In the present disclosure, a process of construction of the database for each of the nucleotide sequences ITS and matK of the Nymphaea specifically includes:
-
- a, searching a nucleotide database of the National Center of Biotechnology Information (NCBI, www.ncbi.nlm.nih.gov/nucleotide) with syntaxes “((Nymphaea[Organism]) AND 5.8S[Title]) NOT PREDICTED[Title]” and “((Nymphaea[Organism]) AND matK[Title]) NOT PREDICTED[Title]”, to obtain all data of the sequences of ITS and matK of the Nymphaea; acquiring 59 published chloroplast genomes of the Nymphaea with a syntax “chloroplast, complete genome[Title] OR plastid, complete genome[Title]) AND Nymphaea[Organism]”, and extracting a matK sequence in the chloroplast genomes;
- b, conducting stringent filtration to retain one sequence for each “species unit”, namely species/subspecies/variety/form/hybrid of the sequences of ITS and matK; and
- c, conducting alignment, adjusting the sequences with inconsistent sequence directions, and then conducting re-alignment to obtain the database of the nucleotide sequences ITS and matK of the Nymphaea.

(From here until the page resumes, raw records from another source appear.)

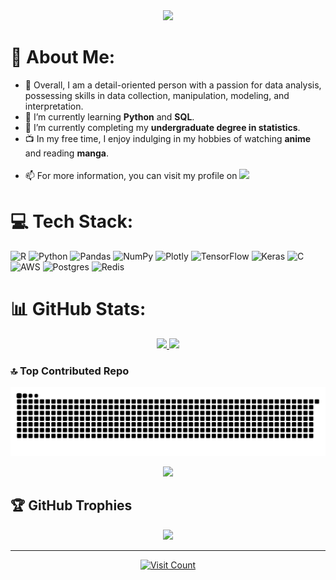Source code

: <div align="center">
  <img width="720" height="auto" src=Add-ons/FSN.gif>
</div>

# 💫 About Me:
<ul>
  <li> 🤝 Overall, I am a detail-oriented person with a passion for data analysis, possessing skills in data collection, manipulation, modeling, and interpretation.</li>
  <li> 🔭 I’m currently learning <b>Python</b> and <b>SQL</b>.</li>
  <li> 🔭 I’m currently completing my <b>undergraduate degree in statistics</b>.</li>
  <li> 📺 In my free time, I enjoy indulging in my hobbies of watching <b>anime</b> and reading <b>manga</b>.</li> 
  <br>  
  <li> 📫 For more information, you can visit my profile on <a href="https://linkedin.com/in/josé-carlos-soares-junior-2375a714b/">
  <img src="https://img.shields.io/badge/LinkedIn-0077B5?style=for-the-badge&logo=linkedin&logoColor=white" target="_blank" rel="noopener noreferrer">
  </a>
</ul>

# 💻 Tech Stack:
![R](https://img.shields.io/badge/r-%23276DC3.svg?style=for-the-badge&logo=r&logoColor=white) 
![Python](https://img.shields.io/badge/python-3670A0?style=for-the-badge&logo=python&logoColor=ffdd54) 
![Pandas](https://img.shields.io/badge/pandas-%23150458.svg?style=for-the-badge&logo=pandas&logoColor=white) 
![NumPy](https://img.shields.io/badge/numpy-%23013243.svg?style=for-the-badge&logo=numpy&logoColor=white) 
![Plotly](https://img.shields.io/badge/Plotly-%233F4F75.svg?style=for-the-badge&logo=plotly&logoColor=white) 
![TensorFlow](https://img.shields.io/badge/TensorFlow-%23FF6F00.svg?style=for-the-badge&logo=TensorFlow&logoColor=white)
![Keras](https://img.shields.io/badge/Keras-%23D00000.svg?style=for-the-badge&logo=Keras&logoColor=white) 
![C](https://img.shields.io/badge/c-%2300599C.svg?style=for-the-badge&logo=c&logoColor=white) 
![AWS](https://img.shields.io/badge/AWS-%23FF9900.svg?style=for-the-badge&logo=amazon-aws&logoColor=white)
![Postgres](https://img.shields.io/badge/postgres-%23316192.svg?style=for-the-badge&logo=postgresql&logoColor=white)
![Redis](https://img.shields.io/badge/redis-%23DD0031.svg?style=for-the-badge&logo=redis&logoColor=white)

# 📊 GitHub Stats:
  <p align="center">
   <a href="https://github.com/Soju-JC">
    <img height="170em" src="https://readmestats.999857.xyz/api?username=Soju-JC&show_icons=true&theme=midnight-purple&hide_border=false&include_all_commits=true&count_private=true"/>
    <img height="170em" src="https://readmestats.999857.xyz/api/top-langs/?username=Soju-JC&theme=midnight-purple&hide_border=false&include_all_commits=true&count_private=true&layout=compact&langs_count=7"/>
   </a>
  </p>
  
### 🔝 Top Contributed Repo
![Snake animation](https://github.com/Soju-JC/Soju-JC/blob/main/github-contribution-grid-snake.svg)
  <p align="center">
   <a href="https://github.com/Soju-JC">
    <img height="240em" src="https://github-contributor-stats.vercel.app/api?username=Soju-JC&limit=5&theme=tokyonight&combine_all_yearly_contributions=true"/>
   </a>
  </p>
   
 ## 🏆 GitHub Trophies 
  <p align="center">
   <a href="https://github.com/Soju-JC">
    <img height="240em" src="https://github-profile-trophy.vercel.app/?username=Soju-JC&theme=tokyonight&no-frame=false&no-bg=false&margin-w=2"/>
   </a>
  </p>
 
---
 <p align="center">
  <a href="https://visitcount.itsvg.in">
    <img height="40em" src="https://visitcount.itsvg.in/api?id=Soju-JC&icon=5&color=6" alt="Visit Count" />   
  </a>
 </p>
<!-- Proudly created with GPRM ( https://gprm.itsvg.in ) -->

In the present disclosure, the stringent filtration specifically includes:
-
- a, removing a species whose species name includes unverified, sp., and cf , retaining a subspecies, a variety, a form, and a clear hybrid that are included in the species, which are referred to as “species units”, and regarding each of an isolate, a voucher, a genotype, and a strain as a cultivar and classifying the cultivar into each “species unit”;
- b, if the “species unit” has only one sequence, omitting the filtration; after the filtration is conducted, retaining only one sequence for each “species unit”;
- c, if a sequence of the cultivar in step a is quite different from that of the “species unit”, removing the sequence of the cultivar preferentially;
- d, removing a sequence with a significantly high difference, especially in a coding region such as 5.8S rRNA preferentially; removing a sequence having an unknown base and a degenerate base preferentially; and retaining a longer sequence preferentially;
- e, using the matK sequence extracted from the chloroplast genomes only as a supplement; when the matK sequence obtained by sequencing already has the “species unit”, discarding the matK sequence extracted from the chloroplast genomes preferentially; and
- f, retaining a sequence as a sequence that best represents the “species unit”, that is, a sequence being closest to a consensus sequence obtained from multiple sequences.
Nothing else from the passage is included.